# Your objective
Leave the pictures aside and give back every entry below word for word.

==========

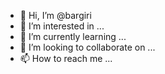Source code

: - 👋 Hi, I’m @bargiri
- 👀 I’m interested in ...
- 🌱 I’m currently learning ...
- 💞️ I’m looking to collaborate on ...
- 📫 How to reach me ...

<!---
bargiri/bargiri is a ✨ special ✨ repository because its `README.md` (this file) appears on your GitHub profile.
You can click the Preview link to take a look at your changes.
--->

==========

# Result of the task
Source code

: - 👋 Hi, I’m @bargiri
- 👀 I’m interested in ...
- 🌱 I’m currently learning ...
- 💞️ I’m looking to collaborate on ...
- 📫 How to reach me ...

<!---
bargiri/bargiri is a ✨ special ✨ repository because its `README.md` (this file) appears on your GitHub profile.
You can click the Preview link to take a look at your changes.
--->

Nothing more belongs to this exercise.